OK, you’ve finally caught up to me, at least in part. Are yu ready for the throw-them-under-a-bus
blood-bath part of this info revolution yet?
I’d be surprised if anyone was surprised …
Western society needs to take a step back and ask itself if the current level of intrusion by the state is warranted, beneficial or even an equitable trade off to our rights to privacy.
Post 9/11 they all went a bit nuts, and perhaps understandably for the time, but sober judgement should take the time for a re-evaluation. Without a strident enough outcry from the public though, it will be impossible to shake the intoxicating power from those holding the reins.
Kudos to Mr. Snowden for the conversation wake up call.
We need older Canadians to step up
I’d like to explain why it’s very difficult for young people to speak out and rally against this threat to democracy.

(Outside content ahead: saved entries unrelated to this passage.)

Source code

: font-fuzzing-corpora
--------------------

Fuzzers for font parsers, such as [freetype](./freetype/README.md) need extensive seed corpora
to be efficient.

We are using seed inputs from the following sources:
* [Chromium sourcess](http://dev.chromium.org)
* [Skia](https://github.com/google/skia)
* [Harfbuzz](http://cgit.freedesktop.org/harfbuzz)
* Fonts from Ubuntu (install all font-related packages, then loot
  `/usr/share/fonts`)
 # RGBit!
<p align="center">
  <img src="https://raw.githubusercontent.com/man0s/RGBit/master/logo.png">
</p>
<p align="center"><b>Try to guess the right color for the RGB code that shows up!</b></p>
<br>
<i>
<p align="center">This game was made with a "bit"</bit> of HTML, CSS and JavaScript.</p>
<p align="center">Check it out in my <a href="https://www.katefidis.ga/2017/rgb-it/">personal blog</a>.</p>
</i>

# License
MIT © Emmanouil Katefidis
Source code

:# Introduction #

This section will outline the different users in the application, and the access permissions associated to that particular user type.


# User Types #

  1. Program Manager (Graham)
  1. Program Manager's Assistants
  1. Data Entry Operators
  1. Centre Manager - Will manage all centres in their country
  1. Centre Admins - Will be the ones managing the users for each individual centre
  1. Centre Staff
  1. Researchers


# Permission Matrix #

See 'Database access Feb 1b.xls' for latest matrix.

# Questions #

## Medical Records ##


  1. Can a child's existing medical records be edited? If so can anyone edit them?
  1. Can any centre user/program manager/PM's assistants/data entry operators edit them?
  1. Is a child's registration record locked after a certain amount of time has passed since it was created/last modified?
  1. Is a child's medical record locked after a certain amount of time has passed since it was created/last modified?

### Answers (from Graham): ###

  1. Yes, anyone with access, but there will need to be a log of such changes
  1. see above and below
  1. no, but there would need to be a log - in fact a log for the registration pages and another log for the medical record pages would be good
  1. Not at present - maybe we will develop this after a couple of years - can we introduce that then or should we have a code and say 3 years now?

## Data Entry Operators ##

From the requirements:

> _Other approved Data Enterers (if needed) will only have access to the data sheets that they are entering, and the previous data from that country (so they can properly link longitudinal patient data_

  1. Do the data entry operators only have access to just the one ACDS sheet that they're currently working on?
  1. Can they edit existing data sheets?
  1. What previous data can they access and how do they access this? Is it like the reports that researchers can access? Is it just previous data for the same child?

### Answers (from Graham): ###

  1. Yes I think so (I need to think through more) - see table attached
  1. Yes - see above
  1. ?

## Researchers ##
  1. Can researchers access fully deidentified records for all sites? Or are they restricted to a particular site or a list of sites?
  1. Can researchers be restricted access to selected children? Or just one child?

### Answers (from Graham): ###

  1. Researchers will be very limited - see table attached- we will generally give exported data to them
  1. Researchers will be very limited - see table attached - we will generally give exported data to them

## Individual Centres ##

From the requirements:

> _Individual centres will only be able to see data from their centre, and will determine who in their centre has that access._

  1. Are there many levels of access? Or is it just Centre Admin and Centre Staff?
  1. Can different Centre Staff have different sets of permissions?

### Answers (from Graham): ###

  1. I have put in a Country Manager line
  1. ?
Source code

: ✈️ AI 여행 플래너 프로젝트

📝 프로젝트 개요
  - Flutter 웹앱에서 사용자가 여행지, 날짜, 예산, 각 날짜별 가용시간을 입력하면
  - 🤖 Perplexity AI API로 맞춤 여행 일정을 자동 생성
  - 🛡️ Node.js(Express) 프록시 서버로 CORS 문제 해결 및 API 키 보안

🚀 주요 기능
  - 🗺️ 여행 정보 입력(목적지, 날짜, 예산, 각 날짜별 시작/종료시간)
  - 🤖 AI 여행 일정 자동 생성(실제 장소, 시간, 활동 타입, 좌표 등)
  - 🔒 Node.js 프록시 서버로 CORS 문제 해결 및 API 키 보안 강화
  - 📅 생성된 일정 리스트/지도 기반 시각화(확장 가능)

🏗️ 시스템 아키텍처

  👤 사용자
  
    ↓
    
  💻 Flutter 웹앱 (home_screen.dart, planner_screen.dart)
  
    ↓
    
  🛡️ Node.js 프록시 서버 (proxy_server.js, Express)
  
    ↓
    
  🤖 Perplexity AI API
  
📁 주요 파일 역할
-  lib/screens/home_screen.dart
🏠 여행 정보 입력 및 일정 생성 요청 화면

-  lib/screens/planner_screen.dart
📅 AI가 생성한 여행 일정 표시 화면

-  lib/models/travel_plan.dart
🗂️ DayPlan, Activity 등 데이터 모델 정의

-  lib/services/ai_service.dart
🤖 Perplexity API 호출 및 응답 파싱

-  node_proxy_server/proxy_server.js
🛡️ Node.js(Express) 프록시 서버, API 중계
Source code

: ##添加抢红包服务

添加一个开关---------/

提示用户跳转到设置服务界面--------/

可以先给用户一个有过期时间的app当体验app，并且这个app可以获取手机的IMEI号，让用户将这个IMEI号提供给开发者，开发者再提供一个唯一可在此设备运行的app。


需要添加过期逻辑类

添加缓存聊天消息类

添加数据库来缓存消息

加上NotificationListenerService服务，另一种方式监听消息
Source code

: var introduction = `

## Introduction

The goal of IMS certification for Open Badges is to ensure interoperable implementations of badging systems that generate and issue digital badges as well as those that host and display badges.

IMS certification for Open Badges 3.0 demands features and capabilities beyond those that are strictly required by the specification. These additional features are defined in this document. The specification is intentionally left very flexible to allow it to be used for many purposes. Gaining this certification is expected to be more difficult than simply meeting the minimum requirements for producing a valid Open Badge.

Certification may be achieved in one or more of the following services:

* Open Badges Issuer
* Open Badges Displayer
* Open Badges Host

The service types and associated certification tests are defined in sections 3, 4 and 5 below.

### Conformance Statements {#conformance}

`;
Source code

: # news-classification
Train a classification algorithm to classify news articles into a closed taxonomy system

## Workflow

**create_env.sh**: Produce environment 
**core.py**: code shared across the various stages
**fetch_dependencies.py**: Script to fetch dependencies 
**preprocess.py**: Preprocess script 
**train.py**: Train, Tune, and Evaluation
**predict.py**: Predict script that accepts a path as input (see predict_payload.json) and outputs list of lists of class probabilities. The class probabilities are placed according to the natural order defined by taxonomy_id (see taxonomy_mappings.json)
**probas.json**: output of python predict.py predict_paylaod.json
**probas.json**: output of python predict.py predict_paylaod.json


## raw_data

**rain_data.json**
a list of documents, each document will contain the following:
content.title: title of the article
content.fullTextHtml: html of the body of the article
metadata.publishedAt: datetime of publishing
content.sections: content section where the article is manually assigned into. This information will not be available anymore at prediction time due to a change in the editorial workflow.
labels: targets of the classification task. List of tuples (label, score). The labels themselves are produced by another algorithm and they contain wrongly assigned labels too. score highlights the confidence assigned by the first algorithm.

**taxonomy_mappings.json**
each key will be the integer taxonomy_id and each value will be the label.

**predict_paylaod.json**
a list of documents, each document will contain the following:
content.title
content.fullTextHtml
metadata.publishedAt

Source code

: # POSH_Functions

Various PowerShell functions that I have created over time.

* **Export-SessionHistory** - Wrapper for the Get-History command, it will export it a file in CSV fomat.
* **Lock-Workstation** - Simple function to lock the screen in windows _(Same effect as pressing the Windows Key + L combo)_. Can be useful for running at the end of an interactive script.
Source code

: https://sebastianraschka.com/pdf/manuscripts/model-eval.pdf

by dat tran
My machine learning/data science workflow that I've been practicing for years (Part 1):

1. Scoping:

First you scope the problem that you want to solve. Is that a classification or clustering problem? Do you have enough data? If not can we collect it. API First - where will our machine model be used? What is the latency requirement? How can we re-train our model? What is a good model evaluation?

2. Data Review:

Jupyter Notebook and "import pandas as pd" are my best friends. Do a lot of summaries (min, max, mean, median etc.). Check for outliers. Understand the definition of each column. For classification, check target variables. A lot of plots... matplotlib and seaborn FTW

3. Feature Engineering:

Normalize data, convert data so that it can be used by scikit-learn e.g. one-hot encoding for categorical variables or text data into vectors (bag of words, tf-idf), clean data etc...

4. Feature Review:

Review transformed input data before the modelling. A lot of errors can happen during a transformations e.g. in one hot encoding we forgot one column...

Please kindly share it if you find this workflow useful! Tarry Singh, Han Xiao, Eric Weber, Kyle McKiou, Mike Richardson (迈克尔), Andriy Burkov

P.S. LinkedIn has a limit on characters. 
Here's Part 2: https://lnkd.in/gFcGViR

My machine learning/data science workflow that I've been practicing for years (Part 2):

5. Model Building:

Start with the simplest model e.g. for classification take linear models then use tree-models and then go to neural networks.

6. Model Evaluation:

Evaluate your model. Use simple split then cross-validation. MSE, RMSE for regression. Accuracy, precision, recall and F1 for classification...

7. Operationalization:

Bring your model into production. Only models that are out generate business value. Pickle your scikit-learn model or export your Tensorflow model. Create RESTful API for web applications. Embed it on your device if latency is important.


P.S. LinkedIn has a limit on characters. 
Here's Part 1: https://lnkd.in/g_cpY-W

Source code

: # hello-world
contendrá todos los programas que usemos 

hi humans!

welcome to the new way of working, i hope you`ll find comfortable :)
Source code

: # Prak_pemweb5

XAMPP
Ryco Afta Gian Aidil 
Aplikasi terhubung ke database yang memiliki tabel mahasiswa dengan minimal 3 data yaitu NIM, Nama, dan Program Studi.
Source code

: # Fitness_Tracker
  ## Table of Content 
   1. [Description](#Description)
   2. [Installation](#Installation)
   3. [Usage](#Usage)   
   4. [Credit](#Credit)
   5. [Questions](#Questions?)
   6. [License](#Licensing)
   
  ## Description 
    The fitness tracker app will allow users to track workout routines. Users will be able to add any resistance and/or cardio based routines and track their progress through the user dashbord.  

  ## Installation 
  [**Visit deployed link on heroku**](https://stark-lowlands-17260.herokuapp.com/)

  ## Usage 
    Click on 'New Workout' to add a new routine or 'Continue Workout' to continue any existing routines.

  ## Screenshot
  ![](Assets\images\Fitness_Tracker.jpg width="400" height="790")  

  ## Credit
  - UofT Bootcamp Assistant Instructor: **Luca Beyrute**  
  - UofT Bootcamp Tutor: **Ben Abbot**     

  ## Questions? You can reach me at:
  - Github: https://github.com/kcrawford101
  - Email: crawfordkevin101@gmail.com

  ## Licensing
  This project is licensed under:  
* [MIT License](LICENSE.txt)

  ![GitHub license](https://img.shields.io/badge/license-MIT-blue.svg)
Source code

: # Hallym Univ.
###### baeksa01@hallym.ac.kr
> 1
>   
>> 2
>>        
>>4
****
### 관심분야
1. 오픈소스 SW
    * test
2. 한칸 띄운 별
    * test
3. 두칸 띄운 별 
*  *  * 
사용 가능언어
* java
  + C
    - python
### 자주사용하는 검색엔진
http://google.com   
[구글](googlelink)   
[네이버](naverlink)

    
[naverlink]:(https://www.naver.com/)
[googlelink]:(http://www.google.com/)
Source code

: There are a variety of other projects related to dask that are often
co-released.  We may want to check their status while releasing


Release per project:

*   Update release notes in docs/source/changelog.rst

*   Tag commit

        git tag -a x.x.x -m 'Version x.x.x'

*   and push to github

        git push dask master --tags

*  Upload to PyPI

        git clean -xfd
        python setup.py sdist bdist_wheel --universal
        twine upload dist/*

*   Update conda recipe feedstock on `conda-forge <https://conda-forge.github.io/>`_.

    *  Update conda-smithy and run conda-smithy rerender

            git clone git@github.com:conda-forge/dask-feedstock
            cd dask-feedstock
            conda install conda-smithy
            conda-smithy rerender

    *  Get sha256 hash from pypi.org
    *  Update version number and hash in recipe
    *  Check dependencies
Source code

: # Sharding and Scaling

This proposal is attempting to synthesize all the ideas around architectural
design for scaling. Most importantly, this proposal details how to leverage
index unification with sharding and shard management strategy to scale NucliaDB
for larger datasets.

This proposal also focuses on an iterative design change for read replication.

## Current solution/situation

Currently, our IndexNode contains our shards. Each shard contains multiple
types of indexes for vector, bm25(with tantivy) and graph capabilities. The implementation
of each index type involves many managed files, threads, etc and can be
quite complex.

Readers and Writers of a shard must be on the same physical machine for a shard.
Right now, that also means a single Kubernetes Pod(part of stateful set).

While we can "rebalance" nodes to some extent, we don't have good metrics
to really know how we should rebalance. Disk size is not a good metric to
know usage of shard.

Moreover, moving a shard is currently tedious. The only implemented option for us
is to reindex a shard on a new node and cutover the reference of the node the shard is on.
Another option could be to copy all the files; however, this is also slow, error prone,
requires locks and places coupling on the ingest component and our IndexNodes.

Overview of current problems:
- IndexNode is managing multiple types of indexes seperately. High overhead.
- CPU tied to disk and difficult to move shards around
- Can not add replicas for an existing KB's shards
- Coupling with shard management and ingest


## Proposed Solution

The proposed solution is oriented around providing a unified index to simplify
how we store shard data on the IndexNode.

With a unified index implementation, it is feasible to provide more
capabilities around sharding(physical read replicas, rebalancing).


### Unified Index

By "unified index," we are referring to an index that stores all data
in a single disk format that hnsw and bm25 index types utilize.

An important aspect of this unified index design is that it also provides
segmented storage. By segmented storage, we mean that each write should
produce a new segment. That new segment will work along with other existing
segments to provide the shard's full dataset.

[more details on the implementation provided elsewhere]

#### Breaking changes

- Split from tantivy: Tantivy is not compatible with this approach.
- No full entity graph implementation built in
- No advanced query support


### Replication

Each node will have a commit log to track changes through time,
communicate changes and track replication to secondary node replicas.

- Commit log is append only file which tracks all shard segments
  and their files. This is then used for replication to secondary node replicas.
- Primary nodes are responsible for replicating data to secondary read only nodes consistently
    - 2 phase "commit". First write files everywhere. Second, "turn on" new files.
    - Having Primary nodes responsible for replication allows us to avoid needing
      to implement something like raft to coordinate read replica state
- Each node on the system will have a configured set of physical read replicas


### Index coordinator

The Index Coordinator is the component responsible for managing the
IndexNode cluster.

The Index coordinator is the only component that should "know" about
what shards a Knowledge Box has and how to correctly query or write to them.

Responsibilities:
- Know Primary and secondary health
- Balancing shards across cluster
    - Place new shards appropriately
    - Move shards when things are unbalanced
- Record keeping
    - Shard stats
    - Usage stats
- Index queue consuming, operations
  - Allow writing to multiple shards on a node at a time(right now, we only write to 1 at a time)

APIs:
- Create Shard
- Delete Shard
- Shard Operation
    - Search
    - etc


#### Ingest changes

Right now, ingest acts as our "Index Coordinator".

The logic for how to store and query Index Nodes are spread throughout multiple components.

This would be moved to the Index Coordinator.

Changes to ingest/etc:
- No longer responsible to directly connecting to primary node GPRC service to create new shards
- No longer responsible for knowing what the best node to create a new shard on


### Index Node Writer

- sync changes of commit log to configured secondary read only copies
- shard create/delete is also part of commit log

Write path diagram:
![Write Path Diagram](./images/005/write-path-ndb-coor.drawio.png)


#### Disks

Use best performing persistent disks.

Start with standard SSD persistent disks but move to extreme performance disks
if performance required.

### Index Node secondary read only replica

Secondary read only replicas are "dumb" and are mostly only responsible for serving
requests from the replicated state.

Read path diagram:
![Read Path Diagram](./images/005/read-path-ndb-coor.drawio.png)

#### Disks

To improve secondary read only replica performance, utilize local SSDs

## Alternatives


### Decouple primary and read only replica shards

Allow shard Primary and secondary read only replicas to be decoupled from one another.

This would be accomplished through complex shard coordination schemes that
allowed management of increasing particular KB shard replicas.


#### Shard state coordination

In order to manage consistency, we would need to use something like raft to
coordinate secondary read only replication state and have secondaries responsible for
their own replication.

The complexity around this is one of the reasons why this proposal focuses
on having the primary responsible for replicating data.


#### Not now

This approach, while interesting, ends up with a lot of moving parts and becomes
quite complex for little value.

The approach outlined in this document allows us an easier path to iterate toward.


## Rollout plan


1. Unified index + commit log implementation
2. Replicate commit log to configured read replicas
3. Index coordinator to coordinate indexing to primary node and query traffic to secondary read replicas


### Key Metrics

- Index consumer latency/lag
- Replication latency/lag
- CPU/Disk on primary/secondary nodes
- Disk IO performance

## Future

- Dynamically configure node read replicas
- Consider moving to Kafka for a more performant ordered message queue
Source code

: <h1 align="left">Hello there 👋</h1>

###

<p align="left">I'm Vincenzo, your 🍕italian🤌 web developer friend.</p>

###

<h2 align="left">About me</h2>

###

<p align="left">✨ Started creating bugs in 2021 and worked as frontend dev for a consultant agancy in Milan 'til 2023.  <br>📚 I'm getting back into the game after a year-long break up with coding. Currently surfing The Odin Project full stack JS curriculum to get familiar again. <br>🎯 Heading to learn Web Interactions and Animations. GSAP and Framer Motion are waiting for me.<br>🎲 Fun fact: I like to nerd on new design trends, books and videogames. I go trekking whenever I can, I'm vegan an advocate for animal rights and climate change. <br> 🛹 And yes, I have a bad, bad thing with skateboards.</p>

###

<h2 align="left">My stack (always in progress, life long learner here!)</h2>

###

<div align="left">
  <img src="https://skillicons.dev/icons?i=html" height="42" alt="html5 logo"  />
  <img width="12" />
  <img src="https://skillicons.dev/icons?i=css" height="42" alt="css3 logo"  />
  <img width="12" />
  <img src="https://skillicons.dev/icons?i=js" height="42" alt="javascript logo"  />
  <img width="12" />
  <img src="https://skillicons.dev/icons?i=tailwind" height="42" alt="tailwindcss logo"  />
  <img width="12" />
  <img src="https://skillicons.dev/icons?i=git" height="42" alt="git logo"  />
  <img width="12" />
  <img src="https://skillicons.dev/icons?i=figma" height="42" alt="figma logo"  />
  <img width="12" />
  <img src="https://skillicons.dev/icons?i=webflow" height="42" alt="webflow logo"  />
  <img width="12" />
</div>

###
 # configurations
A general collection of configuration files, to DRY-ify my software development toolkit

I’m in my 30s. In this card game, I don’t have a good hand. I have nearly 40 years of employment ahead of me ; that’s 40 years of salary I need to support myself, my parents, and my children. I live in a security paranoid world, where employes routinely check internet history as part of a background check. Almost every employer checks this to some degree. And if the government gains more control, they’re going to start scanning for anti-government things as well. It’s very feasible that in a few years, people who have been saying too much online (or have any kind of political activism in their past) will have trouble finding ANY well paying employment.
Not just government employment, but any employment. This trend has already started with the electronic background screenings of e.g. Facebook accounts.
You older guys and ladies … man do I envy you. With only a few working years ahead of you, you have a lot more power than me. They can’t control your lives as they control mine. Not only the employment issue, but also your past history. If we’re looking at our adult years under conditions of pervasive state monitoring (of communications) —
92% of my adult life has been under total monitoring
only 23% of (a 70 year old’s) adult life has been under total monitoring
Old guys: they have less dirt on you. Please step up here … the under-30s, who typically have been the big political activists, DON’T have a good hand here.
Seems as if they’ve been stepping up anyway on any number of other fronts over the last decade. Why not this front too?
Here’s a free service you can use to encrypt internet communications:
Ministers deciding what should be legal
Back in 1987 Bill Vander Zalm ordered his AG to go to court accusing BC Labor Leaders of being part of a “seditious conspiracy”. The court came to a very different conclusion.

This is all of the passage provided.